Supplied information →
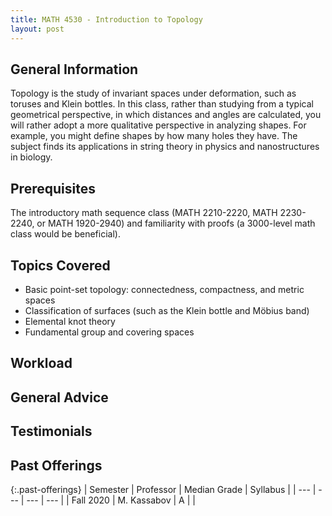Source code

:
 ```yaml
---
title: MATH 4530 - Introduction to Topology
layout: post
---
```


<link rel="stylesheet" href="/main.css">

## General Information

Topology is the study of invariant spaces under deformation, such as toruses and Klein bottles. 
In this class, rather than studying from a typical geometrical perspective, in which distances and angles are calculated, you will rather adopt a more qualitative perspective in analyzing shapes. 
For example, you might define shapes by how many holes they have. 
The subject finds its applications in string theory in physics and nanostructures in biology. 

## Prerequisites

The introductory math sequence class (MATH 2210-2220, MATH 2230-2240, or MATH 1920-2940) and familiarity with proofs (a 3000-level math class would be beneficial).

## Topics Covered

- Basic point-set topology: connectedness, compactness, and metric spaces
- Classification of surfaces (such as the Klein bottle and Möbius band)
- Elemental knot theory
- Fundamental group and covering spaces

## Workload


## General Advice

  
## Testimonials


## Past Offerings

{:.past-offerings}
| Semester | Professor | Median Grade | Syllabus |
| --- | --- | --- | --- |
| Fall 2020 | M. Kassabov | A | |
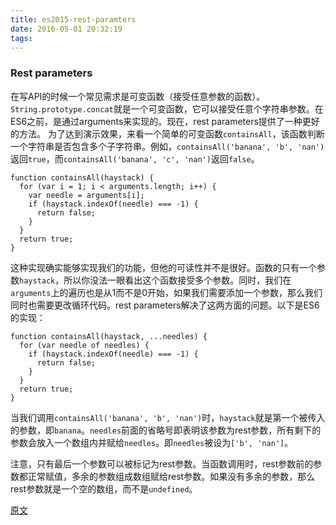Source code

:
 ```yaml
---
title: es2015-rest-paramters
date: 2016-05-01 20:32:19
tags:
---
```


### Rest parameters
在写API的时候一个常见需求是可变函数（接受任意参数的函数）。`String.prototype.concat`就是一个可变函数，它可以接受任意个字符串参数。在ES6之前，是通过arguments来实现的。现在，rest parameters提供了一种更好的方法。
为了达到演示效果，来看一个简单的可变函数`containsAll`，该函数判断一个字符串是否包含多个子字符串。例如，`containsAll('banana', 'b', 'nan')`返回`true`，而`containsAll('banana', 'c', 'nan')`返回`false`。

```
function containsAll(haystack) {
  for (var i = 1; i < arguments.length; i++) {
    var needle = arguments[i];
    if (haystack.indexOf(needle) === -1) {
      return false;
    }
  }
  return true;
}
```

<!-- more -->

这种实现确实能够实现我们的功能，但他的可读性并不是很好。函数的只有一个参数`haystack`，所以你没法一眼看出这个函数接受多个参数。同时，我们在`arguments`上的遍历也是从1而不是0开始，如果我们需要添加一个参数，那么我们同时也需要更改循环代码。rest parameters解决了这两方面的问题。以下是ES6的实现：

```
function containsAll(haystack, ...needles) {
  for (var needle of needles) {
    if (haystack.indexOf(needle) === -1) {
      return false;
    }
  }
  return true;
}
```

当我们调用`containsAll('banana', 'b', 'nan')`时，`haystack`就是第一个被传入的参数，即`banana`。`needles`前面的省略号即表明该参数为rest参数，所有剩下的参数会放入一个数组内并赋给`needles`。即`needles`被设为`['b', 'nan']`。

注意，只有最后一个参数可以被标记为rest参数。当函数调用时，rest参数前的参数都正常赋值，多余的参数组成数组赋给rest参数。如果没有多余的参数，那么rest参数就是一个空的数组，而不是`undefined`。

[原文](https://hacks.mozilla.org/2015/05/es6-in-depth-rest-parameters-and-defaults/)

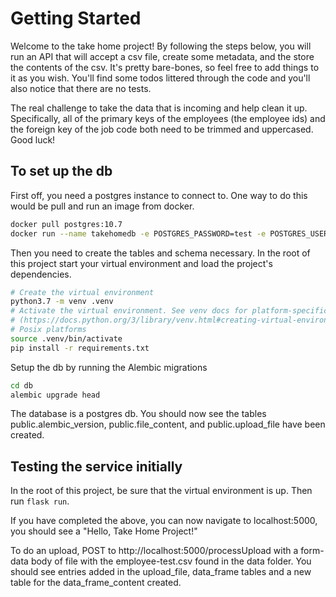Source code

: # Getting Started
Welcome to the take home project! By following the steps below, you will run an API that will accept a csv file, create some metadata, and the store the contents of the csv. It's pretty bare-bones, so feel free to add things to it as you wish. You'll find some todos littered through the code and you'll also notice that there are no tests.

The real challenge to take the data that is incoming and help clean it up. Specifically, all of the primary keys of the employees (the employee ids) and the foreign key of the job code both need to be trimmed and uppercased. Good luck!

## To set up the db
First off, you need a postgres instance to connect to. One way to do this would be pull and run an image from docker.
```bash
docker pull postgres:10.7
docker run --name takehomedb -e POSTGRES_PASSWORD=test -e POSTGRES_USER=test -e POSTGRES_DB=fileLoader -p 5432:5432 postgres:10.7
```

Then you need to create the tables and schema necessary. In the root of this project start your virtual environment and load the project's dependencies.
```bash
# Create the virtual environment
python3.7 -m venv .venv
# Activate the virtual environment. See venv docs for platform-specific activation commands
# (https://docs.python.org/3/library/venv.html#creating-virtual-environments). The below one is for
# Posix platforms
source .venv/bin/activate
pip install -r requirements.txt
```

Setup the db by running the Alembic migrations
```bash
cd db
alembic upgrade head
```

The database is a postgres db. You should now see the tables public.alembic_version, public.file_content, and public.upload_file have been created.

## Testing the service initially
In the root of this project, be sure that the virtual environment is up. Then run `flask run`.

If you have completed the above, you can now navigate to localhost:5000, you should see a "Hello, Take Home Project!"

To do an upload, POST to http://localhost:5000/processUpload with a form-data body of file with the employee-test.csv found in the data folder. You should see entries added in the upload_file, data_frame tables and a new table for the data_frame_content created.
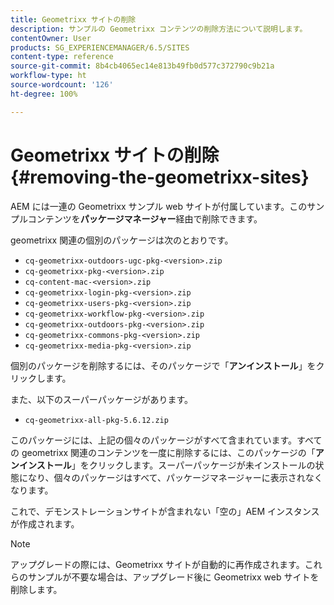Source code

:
 ```yaml
---
title: Geometrixx サイトの削除
description: サンプルの Geometrixx コンテンツの削除方法について説明します。
contentOwner: User
products: SG_EXPERIENCEMANAGER/6.5/SITES
content-type: reference
source-git-commit: 8b4cb4065ec14e813b49fb0d577c372790c9b21a
workflow-type: ht
source-wordcount: '126'
ht-degree: 100%

---
```



# Geometrixx サイトの削除{#removing-the-geometrixx-sites}

AEM には一連の Geometrixx サンプル web サイトが付属しています。このサンプルコンテンツを&#x200B;**パッケージマネージャー**&#x200B;経由で削除できます。

geometrixx 関連の個別のパッケージは次のとおりです。

* `cq-geometrixx-outdoors-ugc-pkg-<version>.zip`
* `cq-geometrixx-pkg-<version>.zip`
* `cq-content-mac-<version>.zip`
* `cq-geometrixx-login-pkg-<version>.zip`
* `cq-geometrixx-users-pkg-<version>.zip`
* `cq-geometrixx-workflow-pkg-<version>.zip`
* `cq-geometrixx-outdoors-pkg-<version>.zip`
* `cq-geometrixx-commons-pkg-<version>.zip`
* `cq-geometrixx-media-pkg-<version>.zip`

個別のパッケージを削除するには、そのパッケージで「**アンインストール**」をクリックします。

また、以下のスーパーパッケージがあります。

* `cq-geometrixx-all-pkg-5.6.12.zip`

このパッケージには、上記の個々のパッケージがすべて含まれています。すべての geometrixx 関連のコンテンツを一度に削除するには、このパッケージの「**アンインストール**」をクリックします。スーパーパッケージが未インストールの状態になり、個々のパッケージはすべて、パッケージマネージャーに表示されなくなります。

これで、デモンストレーションサイトが含まれない「空の」AEM インスタンスが作成されます。

>[!NOTE]
>
>アップグレードの際には、Geometrixx サイトが自動的に再作成されます。これらのサンプルが不要な場合は、アップグレード後に Geometrixx web サイトを削除します。

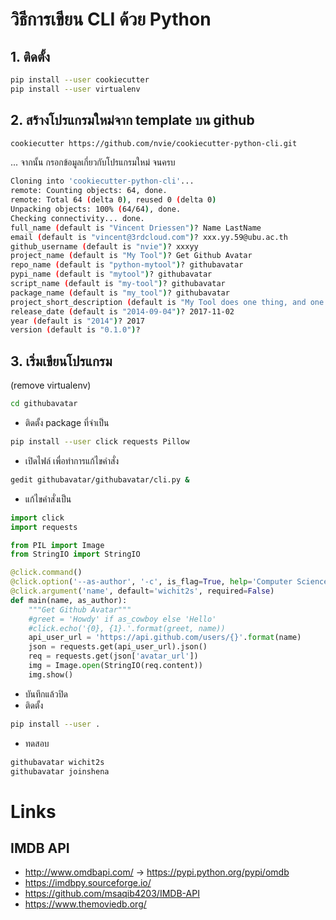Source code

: # วิธีการเขียน CLI ด้วย Python
## 1. ติดตั้ง
```sh
pip install --user cookiecutter
pip install --user virtualenv
```

## 2. สร้างโปรแกรมใหม่จาก template บน github
```sh
cookiecutter https://github.com/nvie/cookiecutter-python-cli.git
```
... จากนั้น กรอกข้อมูลเกี่ยวกับโปรแกรมใหม่ จนครบ
```sh
Cloning into 'cookiecutter-python-cli'...
remote: Counting objects: 64, done.
remote: Total 64 (delta 0), reused 0 (delta 0)
Unpacking objects: 100% (64/64), done.
Checking connectivity... done.
full_name (default is "Vincent Driessen")? Name LastName
email (default is "vincent@3rdcloud.com")? xxx.yy.59@ubu.ac.th
github_username (default is "nvie")? xxxyy
project_name (default is "My Tool")? Get Github Avatar
repo_name (default is "python-mytool")? githubavatar
pypi_name (default is "mytool")? githubavatar
script_name (default is "my-tool")? githubavatar
package_name (default is "my_tool")? githubavatar
project_short_description (default is "My Tool does one thing, and one thing well.")? Get Github Avatar
release_date (default is "2014-09-04")? 2017-11-02
year (default is "2014")? 2017
version (default is "0.1.0")?
```

## 3. เริ่มเขียนโปรแกรม 
(remove virtualenv)

```sh
cd githubavatar
```

- ติดตั้ง package ที่จำเป็น
```sh
pip install --user click requests Pillow
```

- เปิดไฟล์ เพื่อทำการแก้ไขคำสั่ง
```sh
gedit githubavatar/githubavatar/cli.py &
```

- แก้ไขคำสั่งเป็น
```python
import click
import requests

from PIL import Image
from StringIO import StringIO

@click.command()
@click.option('--as-author', '-c', is_flag=True, help='Computer Science at UBU')
@click.argument('name', default='wichit2s', required=False)
def main(name, as_author):
    """Get Github Avatar"""
    #greet = 'Howdy' if as_cowboy else 'Hello'
    #click.echo('{0}, {1}.'.format(greet, name))
    api_user_url = 'https://api.github.com/users/{}'.format(name)
    json = requests.get(api_user_url).json()
    req = requests.get(json['avatar_url'])
    img = Image.open(StringIO(req.content))
    img.show()
```

- บันทึกแล้วปิด
- ติดตั้ง
```sh
pip install --user .
```
- ทดสอบ
```sh
githubavatar wichit2s
githubavatar joinshena
```

# Links
## IMDB API
* http://www.omdbapi.com/ $\to$ https://pypi.python.org/pypi/omdb
* https://imdbpy.sourceforge.io/ 
* https://github.com/msaqib4203/IMDB-API
* https://www.themoviedb.org/
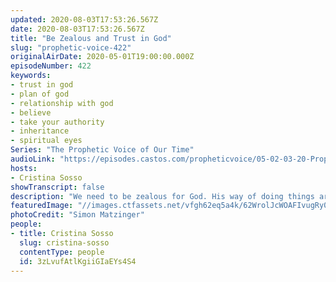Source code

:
 ```yaml
---
updated: 2020-08-03T17:53:26.567Z
date: 2020-08-03T17:53:26.567Z
title: "Be Zealous and Trust in God"
slug: "prophetic-voice-422"
originalAirDate: 2020-05-01T19:00:00.000Z
episodeNumber: 422
keywords:
- trust in god
- plan of god
- relationship with god
- believe
- take your authority
- inheritance
- spiritual eyes
Series: "The Prophetic Voice of Our Time"
audioLink: "https://episodes.castos.com/propheticvoice/05-02-03-20-Prophetic-Voice-of-our-Time-[mixdown]-01.mp3"
hosts:
- Cristina Sosso
showTranscript: false
description: "We need to be zealous for God. His way of doing things are different than ours. As long as we follow what He has instructed us to do, take our authority, and zealously seek Him out, great things will happen. Following God will always bring us to the best we can be."
featuredImage: "//images.ctfassets.net/vfgh62eq5a4k/62WrolJcWOAFIvugRy0ijD/1aa1f9ba06dac3150385a393ac0ea174/rainbow_mountains.jpeg"
photoCredit: "Simon Matzinger"
people:
- title: Cristina Sosso
  slug: cristina-sosso
  contentType: people
  id: 3zLvufAtlKgiiGIaEYs4S4
---
```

Work instruction →
In the entries, how many lines include the string "cookiecutter"? Only the number should be given.

Answer area →
3